Esa noche, cuando la enfermera entró con mi medicación, fingí tomarla, escondiendo las pastillas bajo mi lengua. Tan pronto como se fue, las escupí. Mi mente estaba clara por primera vez en días.

Esperé hasta que el piso estuviera en silencio. Luego, saqué las piernas de la cama. Mi cuerpo estaba débil, pero mi voluntad era de puro hierro. Me arranqué el suero del brazo, ignorando el agudo pinchazo. Me vestí con la ropa que había escondido en mi armario.

Con mi rostro todavía envuelto en vendas, parecía un monstruo. Pero no me importaba. Salí sigilosamente de mi habitación y me deslicé por una salida de servicio.

El aire fresco de la noche golpeó mi piel. Era libre. Tomé un taxi y fui directamente al aeropuerto. Tenía un boleto para el primer vuelo de salida, a un pequeño y remoto pueblo que había elegido al azar.

Pero en el control de seguridad, mi pesadilla se hizo realidad. El agente de la TSA miró mi rostro vendado y luego la foto de mi pasaporte, el rostro de Gia Sandoval, y negó con la cabeza.

"Señora, no puedo dejarla pasar. Esto no coincide".

El pánico me arañó la garganta. Traté de explicar, pero mi voz era un susurro ronco. La fila detrás de mí se impacientó.

El avión hacia mi nueva vida estaba abordando. Podía escuchar la última llamada. Vi cómo se cerraba la puerta de la pasarela. Se había acabado. Estaba atrapada.

Me alejé tambaleándome del control, derrumbándome en una banca. Los sollozos sacudían mi cuerpo, cada uno enviando una nueva ola de dolor a través de mi rostro en curación. Las lágrimas empaparon la gasa. Era una prisionera en mi propia piel, en una ciudad que había intentado destruirme.

"¿Alina?".

Levanté la vista. Era Héctor Núñez. Estaba de pie frente a mí, su rostro grabado con preocupación.

"¿Qué te pasó?", preguntó, su voz suave.

No podía hablar. Solo señalé mi rostro, la pasarela que se cerraba, y lloré.
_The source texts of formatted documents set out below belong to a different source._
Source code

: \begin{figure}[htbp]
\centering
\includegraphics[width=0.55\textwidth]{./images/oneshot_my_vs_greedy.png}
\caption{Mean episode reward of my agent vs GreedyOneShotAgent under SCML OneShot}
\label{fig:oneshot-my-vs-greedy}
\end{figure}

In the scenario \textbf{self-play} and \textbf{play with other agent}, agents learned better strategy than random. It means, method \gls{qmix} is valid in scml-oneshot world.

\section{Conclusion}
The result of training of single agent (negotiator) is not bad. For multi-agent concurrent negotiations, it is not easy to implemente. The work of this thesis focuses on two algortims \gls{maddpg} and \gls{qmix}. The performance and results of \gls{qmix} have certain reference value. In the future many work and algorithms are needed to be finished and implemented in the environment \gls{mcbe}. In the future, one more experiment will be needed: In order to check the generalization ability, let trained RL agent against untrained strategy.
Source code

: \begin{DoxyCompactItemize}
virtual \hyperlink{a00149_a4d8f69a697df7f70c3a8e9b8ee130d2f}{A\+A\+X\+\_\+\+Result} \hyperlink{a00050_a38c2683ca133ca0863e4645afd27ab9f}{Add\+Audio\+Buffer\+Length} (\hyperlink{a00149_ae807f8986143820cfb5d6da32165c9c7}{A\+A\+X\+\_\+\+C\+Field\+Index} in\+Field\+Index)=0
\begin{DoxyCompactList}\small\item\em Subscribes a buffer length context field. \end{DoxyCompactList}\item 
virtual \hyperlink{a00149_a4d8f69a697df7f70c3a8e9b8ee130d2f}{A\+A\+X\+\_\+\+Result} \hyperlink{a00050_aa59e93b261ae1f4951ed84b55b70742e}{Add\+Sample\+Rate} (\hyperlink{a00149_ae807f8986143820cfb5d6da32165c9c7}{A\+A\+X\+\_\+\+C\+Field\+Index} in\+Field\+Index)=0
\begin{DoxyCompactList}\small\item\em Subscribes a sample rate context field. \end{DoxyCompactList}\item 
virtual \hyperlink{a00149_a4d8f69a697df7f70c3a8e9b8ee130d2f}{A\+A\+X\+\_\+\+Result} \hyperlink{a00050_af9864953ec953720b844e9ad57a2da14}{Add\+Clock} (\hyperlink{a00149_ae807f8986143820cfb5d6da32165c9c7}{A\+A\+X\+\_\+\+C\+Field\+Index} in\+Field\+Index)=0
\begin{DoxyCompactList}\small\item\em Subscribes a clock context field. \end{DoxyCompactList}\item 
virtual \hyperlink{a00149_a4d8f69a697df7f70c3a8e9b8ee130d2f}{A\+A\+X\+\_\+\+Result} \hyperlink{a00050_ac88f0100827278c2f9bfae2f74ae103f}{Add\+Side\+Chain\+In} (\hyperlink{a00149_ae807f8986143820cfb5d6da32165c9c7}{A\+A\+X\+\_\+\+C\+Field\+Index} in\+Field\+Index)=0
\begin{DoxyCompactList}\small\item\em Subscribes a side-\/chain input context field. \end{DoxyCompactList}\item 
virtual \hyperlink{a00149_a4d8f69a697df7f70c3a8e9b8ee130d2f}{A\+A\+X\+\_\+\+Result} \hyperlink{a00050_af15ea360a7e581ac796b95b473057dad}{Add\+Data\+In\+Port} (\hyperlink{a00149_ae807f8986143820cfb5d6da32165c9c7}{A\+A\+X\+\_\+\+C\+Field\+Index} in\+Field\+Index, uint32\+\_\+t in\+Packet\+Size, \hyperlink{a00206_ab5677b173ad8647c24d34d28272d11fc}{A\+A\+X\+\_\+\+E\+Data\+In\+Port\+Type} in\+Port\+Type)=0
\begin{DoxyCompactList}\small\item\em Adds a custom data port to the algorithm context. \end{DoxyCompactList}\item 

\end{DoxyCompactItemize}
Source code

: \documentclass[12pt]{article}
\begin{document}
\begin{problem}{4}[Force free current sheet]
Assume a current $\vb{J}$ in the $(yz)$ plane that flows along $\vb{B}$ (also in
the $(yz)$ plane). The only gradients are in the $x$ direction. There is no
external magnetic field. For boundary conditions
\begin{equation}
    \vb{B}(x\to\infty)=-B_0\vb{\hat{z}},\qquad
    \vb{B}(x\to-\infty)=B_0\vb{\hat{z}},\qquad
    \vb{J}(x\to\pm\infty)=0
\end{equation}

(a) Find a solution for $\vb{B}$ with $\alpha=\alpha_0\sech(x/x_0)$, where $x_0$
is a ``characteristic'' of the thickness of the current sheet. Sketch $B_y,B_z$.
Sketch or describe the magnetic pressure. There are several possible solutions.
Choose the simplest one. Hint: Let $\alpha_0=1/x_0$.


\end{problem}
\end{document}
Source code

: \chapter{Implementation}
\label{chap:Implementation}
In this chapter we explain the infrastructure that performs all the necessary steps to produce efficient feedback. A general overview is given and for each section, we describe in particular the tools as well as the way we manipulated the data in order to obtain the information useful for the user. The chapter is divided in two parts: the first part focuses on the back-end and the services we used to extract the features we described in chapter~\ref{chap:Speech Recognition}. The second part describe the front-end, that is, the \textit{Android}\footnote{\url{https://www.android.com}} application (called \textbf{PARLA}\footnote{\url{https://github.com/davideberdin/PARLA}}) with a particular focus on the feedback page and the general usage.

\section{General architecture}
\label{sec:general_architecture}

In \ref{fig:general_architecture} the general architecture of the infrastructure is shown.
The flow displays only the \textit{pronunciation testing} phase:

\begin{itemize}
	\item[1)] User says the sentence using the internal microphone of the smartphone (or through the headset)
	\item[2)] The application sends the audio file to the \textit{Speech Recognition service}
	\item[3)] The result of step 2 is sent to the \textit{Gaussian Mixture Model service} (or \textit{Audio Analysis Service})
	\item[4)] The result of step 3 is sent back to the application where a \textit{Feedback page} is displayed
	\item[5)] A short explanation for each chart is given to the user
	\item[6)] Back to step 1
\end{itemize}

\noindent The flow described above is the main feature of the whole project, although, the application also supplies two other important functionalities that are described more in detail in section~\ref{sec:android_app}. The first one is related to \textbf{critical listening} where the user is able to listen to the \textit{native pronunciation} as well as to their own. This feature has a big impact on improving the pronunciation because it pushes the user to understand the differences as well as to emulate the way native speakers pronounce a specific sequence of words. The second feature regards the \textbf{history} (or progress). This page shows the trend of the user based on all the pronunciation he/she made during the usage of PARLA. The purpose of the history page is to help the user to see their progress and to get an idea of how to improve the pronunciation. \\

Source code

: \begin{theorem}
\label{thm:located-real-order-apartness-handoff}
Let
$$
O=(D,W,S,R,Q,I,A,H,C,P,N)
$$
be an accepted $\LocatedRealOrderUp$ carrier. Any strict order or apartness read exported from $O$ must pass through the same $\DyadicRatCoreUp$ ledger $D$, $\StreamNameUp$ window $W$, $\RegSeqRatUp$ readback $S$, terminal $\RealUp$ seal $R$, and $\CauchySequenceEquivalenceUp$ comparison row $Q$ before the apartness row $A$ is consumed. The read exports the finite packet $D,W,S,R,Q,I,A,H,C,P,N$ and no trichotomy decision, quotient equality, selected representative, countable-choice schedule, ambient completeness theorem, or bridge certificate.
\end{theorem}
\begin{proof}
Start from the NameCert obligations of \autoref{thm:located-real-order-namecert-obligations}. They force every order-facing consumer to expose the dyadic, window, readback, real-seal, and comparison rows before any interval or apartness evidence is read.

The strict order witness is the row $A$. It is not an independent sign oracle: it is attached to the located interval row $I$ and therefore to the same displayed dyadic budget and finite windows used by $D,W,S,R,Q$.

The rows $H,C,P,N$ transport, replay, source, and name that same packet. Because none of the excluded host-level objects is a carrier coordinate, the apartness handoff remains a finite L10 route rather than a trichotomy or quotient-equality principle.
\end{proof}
No hizo más preguntas. Solo tomó mi brazo.

"Ven conmigo", dijo. "Te sacaré de aquí".

Me guio a través de la terminal de aviación privada hasta un elegante jet que esperaba.

"¿A dónde vamos?", susurré mientras abordábamos.

"A un lugar seguro", dijo. "Un lugar donde puedas sanar".

Mientras el jet carreteaba por la pista, miré por la ventana las luces brillantes de la Ciudad de México. Era la ciudad de mis sueños, la ciudad que me había construido y luego me había reducido a cenizas.

Lo estaba dejando todo atrás. Mi pasado, mi dolor, el hombre que había intentado borrarme.

Volaba hacia un futuro desconocido, con un extraño que me había salvado dos veces. Por primera vez en mucho tiempo, sentí un destello de algo que pensé que había perdido para siempre: esperanza.